What is expected: Keep the images out and copy every entry below exactly.
━━ Given information ━━
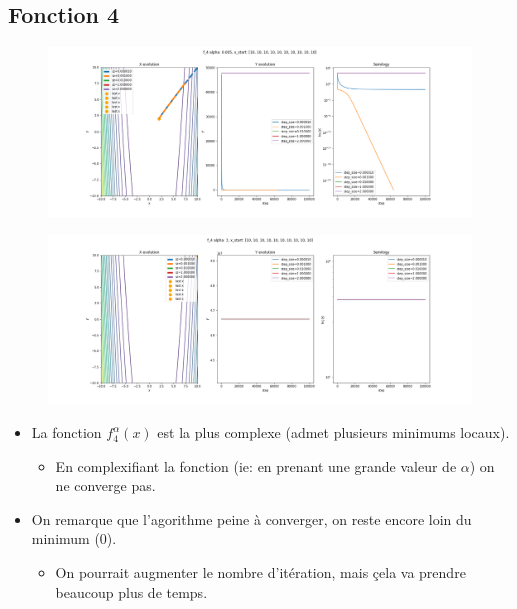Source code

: \documentclass[twoside,10pt,a4paper]{article}
\numberwithin{equation}{section}					%
\numberwithin{figure}{section}						%
\begin{document}
\subsection{Fonction 4 }\label{sec:subsection2}
\begin{figure}[H]
    \centering
    \includegraphics[width=\textwidth]{imgs/fixed_sz/f_4_a-0.005_fixed_sz.png}
    \caption{}
\end{figure}
\begin{figure}[H]
    \centering
    \includegraphics[width=\textwidth]{imgs/fixed_sz/f_4_a-3_fixed_sz.png}
    \caption{}
\end{figure}
\begin{itemize}
	\item La fonction $f_4^{\alpha}(x)$ est la plus complexe (admet plusieurs minimums locaux).
	\begin{itemize}
    	\item En complexifiant la fonction (ie: en prenant une grande valeur de $\alpha$) on ne converge pas.
	\end{itemize}
	\item On remarque que l'agorithme peine à converger, on reste encore loin du minimum (0).
	\begin{itemize}
    	\item On pourrait augmenter le nombre d'itération, mais çela va prendre beaucoup plus de temps.
	\end{itemize}
\end{itemize}
\end{document}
━━━
Response:
Source code

: \documentclass[twoside,10pt,a4paper]{article}
\numberwithin{equation}{section}					%
\numberwithin{figure}{section}						%
\begin{document}
\subsection{Fonction 4 }\label{sec:subsection2}
\begin{figure}[H]
    \centering
    \includegraphics[width=\textwidth]{imgs/fixed_sz/f_4_a-0.005_fixed_sz.png}
    \caption{}
\end{figure}
\begin{figure}[H]
    \centering
    \includegraphics[width=\textwidth]{imgs/fixed_sz/f_4_a-3_fixed_sz.png}
    \caption{}
\end{figure}
\begin{itemize}
	\item La fonction $f_4^{\alpha}(x)$ est la plus complexe (admet plusieurs minimums locaux).
	\begin{itemize}
    	\item En complexifiant la fonction (ie: en prenant une grande valeur de $\alpha$) on ne converge pas.
	\end{itemize}
	\item On remarque que l'agorithme peine à converger, on reste encore loin du minimum (0).
	\begin{itemize}
    	\item On pourrait augmenter le nombre d'itération, mais çela va prendre beaucoup plus de temps.
	\end{itemize}
\end{itemize}
\end{document}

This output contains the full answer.